L’appauvrissement dramatique du peuple n’a rien fait pour émouvoir les gouvernements des autres pays de la zone euro, inspirant même du mépris de la part des régimes de droite d’Europe de l’Est, alliés de l’Allemagne de Merkel. Selon Varoufakis, les gouvernements des pays lourdement endettés (Espagne, Portugal, Italie, Irlande) n’ont pas été plus sympathiques, craignant que l’exemple d’un succès de Syriza ne les fasse mal paraître en comparaison.

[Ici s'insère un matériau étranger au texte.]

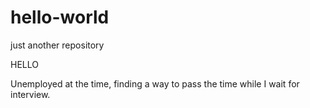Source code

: # hello-world
just another repository

HELLO

Unemployed at the time, finding a way to pass the time while I wait for interview.
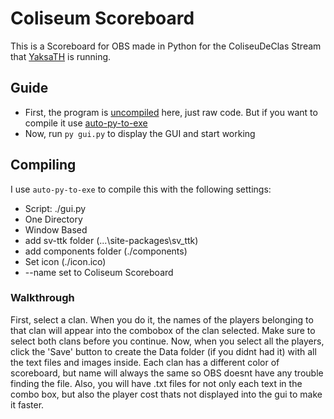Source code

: # Coliseum Scoreboard
This is a Scoreboard for OBS made in Python for the ColiseuDeClas Stream that [YaksaTH](https://twitch.tv/yaksath) is running.

## Guide
 - First, the program is [uncompiled](#compiling) here, just raw code. But if you want to compile it use [auto-py-to-exe](https://pypi.org/project/auto-py-to-exe/)
 - Now, run `py gui.py` to display the GUI and start working

## Compiling
I use `auto-py-to-exe` to compile this with the following settings:
- Script: ./gui.py
- One Directory
- Window Based
- add sv-ttk folder (...\site-packages\sv_ttk)
- add components folder (./components)
- Set icon (./icon.ico)
- --name set to Coliseum Scoreboard

### Walkthrough
First, select a clan. When you do it, the names of the players belonging to that clan will appear into the combobox of the clan selected. Make sure to select both clans before you continue.
Now, when you select all the players, click the 'Save' button to create the Data folder (if you didnt had it) with all the text files and images inside. Each clan has a different color of scoreboard, but name will always the same so OBS doesnt have any trouble finding the file.
Also, you will have .txt files for not only each text in the combo box, but also the player cost thats not displayed into the gui to make it faster.

 
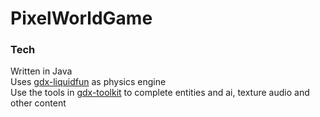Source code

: # PixelWorldGame



### Tech<br>
Written in Java<br>
Uses [gdx-liquidfun](https://github.com/finnstr/gdx-liquidfun-extension) as physics engine<br>
Use the tools in [gdx-toolkit](https://github.com/Xi-You/gdx-toolkit) to complete entities and ai, texture audio and other content<br>
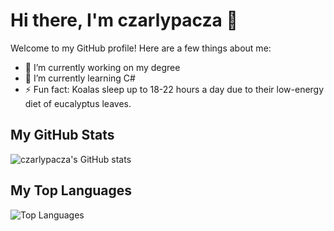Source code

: # Hi there, I'm czarlypacza 👋

Welcome to my GitHub profile! Here are a few things about me:

- 🔭 I’m currently working on my degree
- 🌱 I’m currently learning C#
- ⚡ Fun fact: Koalas sleep up to 18-22 hours a day due to their low-energy diet of eucalyptus leaves.
<!-- -->
## My GitHub Stats

![czarlypacza's GitHub stats](https://github-readme-stats.vercel.app/api?username=czarlypacza&show_icons=true&theme=radical)
<!---->
## My Top Languages

![Top Languages](https://github-readme-stats.vercel.app/api/top-langs/?username=czarlypacza&layout=compact&theme=donut&hide=blade,ruby&langs_count=8)
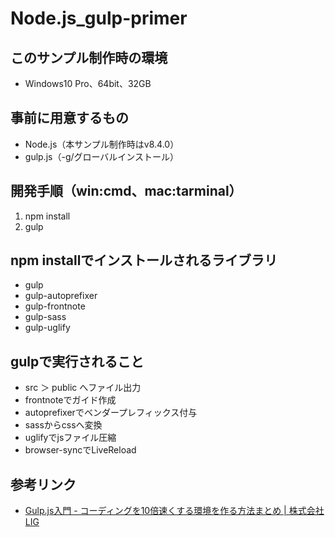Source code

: # Node.js_gulp-primer

## このサンプル制作時の環境
* Windows10 Pro、64bit、32GB

## 事前に用意するもの
* Node.js（本サンプル制作時はv8.4.0）
* gulp.js（-g/グローバルインストール）

## 開発手順（win:cmd、mac:tarminal）
1. npm install
2. gulp

## npm installでインストールされるライブラリ
* gulp
* gulp-autoprefixer
* gulp-frontnote
* gulp-sass
* gulp-uglify

## gulpで実行されること
* src ＞ public へファイル出力
* frontnoteでガイド作成
* autoprefixerでベンダープレフィックス付与
* sassからcssへ変換
* uglifyでjsファイル圧縮
* browser-syncでLiveReload

## 参考リンク
* [Gulp.js入門 - コーディングを10倍速くする環境を作る方法まとめ | 株式会社LIG](https://liginc.co.jp/web/tutorial/117900)
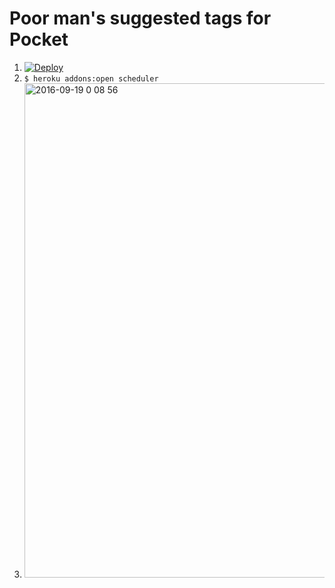 Poor man's suggested tags for Pocket
====================================

1. [![Deploy](https://www.herokucdn.com/deploy/button.png)](https://heroku.com/deploy)
2. `$ heroku addons:open scheduler`
3. <img width="791" alt="2016-09-19 0 08 56" src="https://cloud.githubusercontent.com/assets/10515/18616817/589d7fae-7dfd-11e6-9df9-35af5a43fcb9.png">
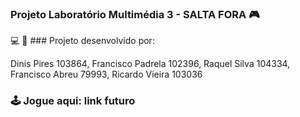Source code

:  ### Projeto Laboratório Multimédia 3 - SALTA FORA :video_game:

:computer: :dart: ### Projeto desenvolvido por: 

Dinis Pires 103864, Francisco Padrela 102396, Raquel Silva 104334, Francisco Abreu 79993, Ricardo Vieira 103036


### :joystick: Jogue aqui: link futuro
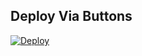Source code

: 
## Deploy Via Buttons

[![Deploy](https://www.herokucdn.com/deploy/button.svg)](https://www.heroku.com/deploy?template=https://github.com/coderxoro/Ug-repo)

Le nouveau mémorandum contre-productif sur le plan économique est le résultat d’un rapport de force politique créé par la dette, un point c’est tout.

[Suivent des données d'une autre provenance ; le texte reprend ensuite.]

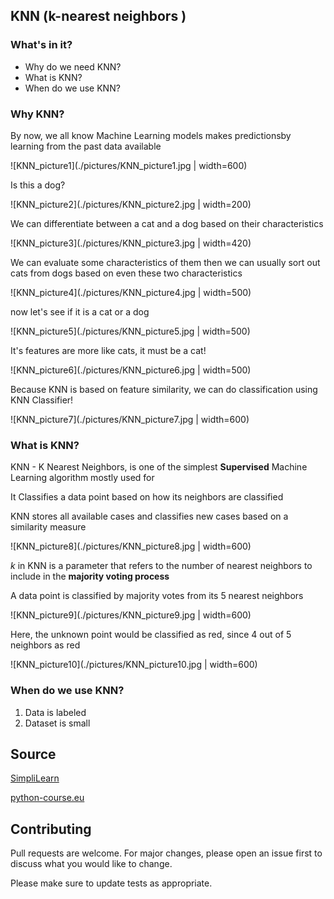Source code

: ## KNN (k-nearest neighbors )
### What's in it?
* Why do we need KNN?
* What is KNN?
* When do we use KNN?

### Why KNN?
By now, we all know Machine Learning models makes predictionsby learning from the past data available

![KNN_picture1](./pictures/KNN_picture1.jpg | width=600)

Is this a dog?

![KNN_picture2](./pictures/KNN_picture2.jpg | width=200)
    
We can differentiate between a cat and a dog based on their characteristics

![KNN_picture3](./pictures/KNN_picture3.jpg | width=420)

We can evaluate some characteristics of them then we can usually sort out cats from dogs based on even these two characteristics

![KNN_picture4](./pictures/KNN_picture4.jpg | width=500)

now let's see if it is a cat or a dog

![KNN_picture5](./pictures/KNN_picture5.jpg | width=500)


It's features are more like cats, it must be a cat!

![KNN_picture6](./pictures/KNN_picture6.jpg | width=500)

Because KNN is based on feature similarity, we can do classification using KNN Classifier!

![KNN_picture7](./pictures/KNN_picture7.jpg | width=600)

### What is KNN?
KNN - K Nearest Neighbors, is one of the simplest **Supervised** Machine Learning algorithm mostly used for

It Classifies a data point based on how its neighbors are classified

KNN stores all available cases and classifies new cases based on a similarity measure

![KNN_picture8](./pictures/KNN_picture8.jpg | width=600)

*k* in KNN is a parameter that refers to the number of nearest neighbors to include in the **majority voting process**

A data point is classified by majority votes from its 5 nearest neighbors

![KNN_picture9](./pictures/KNN_picture9.jpg | width=600)

Here, the unknown point would be classified as red, since 4 out of 5 neighbors as red

![KNN_picture10](./pictures/KNN_picture10.jpg | width=600)

### When do we use KNN?
 1. Data is labeled
 2. Dataset is small


## Source
[SimpliLearn](https://www.slideshare.net/Simplilearn/knearest-neighbor-classification-algorithm-how-knn-algorithm-works-knn-algorithm-simplilearn)

[python-course.eu](https://www.python-course.eu/k_nearest_neighbor_classifier.php)

## Contributing
Pull requests are welcome. For major changes, please open an issue first to discuss what you would like to change.

Please make sure to update tests as appropriate.
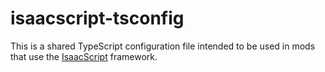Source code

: # isaacscript-tsconfig

This is a shared TypeScript configuration file intended to be used in mods that use the [IsaacScript](https://isaacscript.github.io/) framework.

De nombreux économistes réputés, dont Jeffrey Sachs, Thomas Piketty et Paul Krugman ont crié au meurtre avec raison et dénoncé l’absurdité économique de cette politique.[iii] Plus d’austérité va mener au prolongement de la récession, ce qui va faire augmenter le fardeau de la dette en comparaison avec le PIB, rendant la dette non remboursable. Mais il fallait absolument prouver que Syriza avait tort, qu’il n’y a pas de sortie en douceur de la logique de l’austérité, afin de décourager toute contagion de ce nouveau phénomène. Imaginez si Podemos et ses alliés gagnaient les élections espagnoles en novembre en s’inspirant de l’exemple d’un gouvernement Syriza couronné de succès? Valait mieux faire souffrir encore plus les Grecs pour faire un exemple.

Malgré tout, il y a tout un ensemble de leçons que la gauche  et les mouvements d’opposition aux politiques d’austérité peuvent maintenant tirer de cet épisode et qui pourraient éventuellement se retourner contre les gestionnaires du capitalisme européen et international, si suffisamment de gens tirent les mêmes conclusions.

La première de ces leçons est que pour avoir un rapport de force, la nouvelle gauche (on peut oublier la vieille qui vient de finir de prouver sa caducité et sa complicité avec les pires aspects du système) doit minimalement préparer sérieusement une rupture avec le capitalisme globalisé et ses institutions, ne serait-ce que pour que la menace d’une telle rupture soit un instrument entre nos mains plutôt que l’arme ultime de l’adversaire.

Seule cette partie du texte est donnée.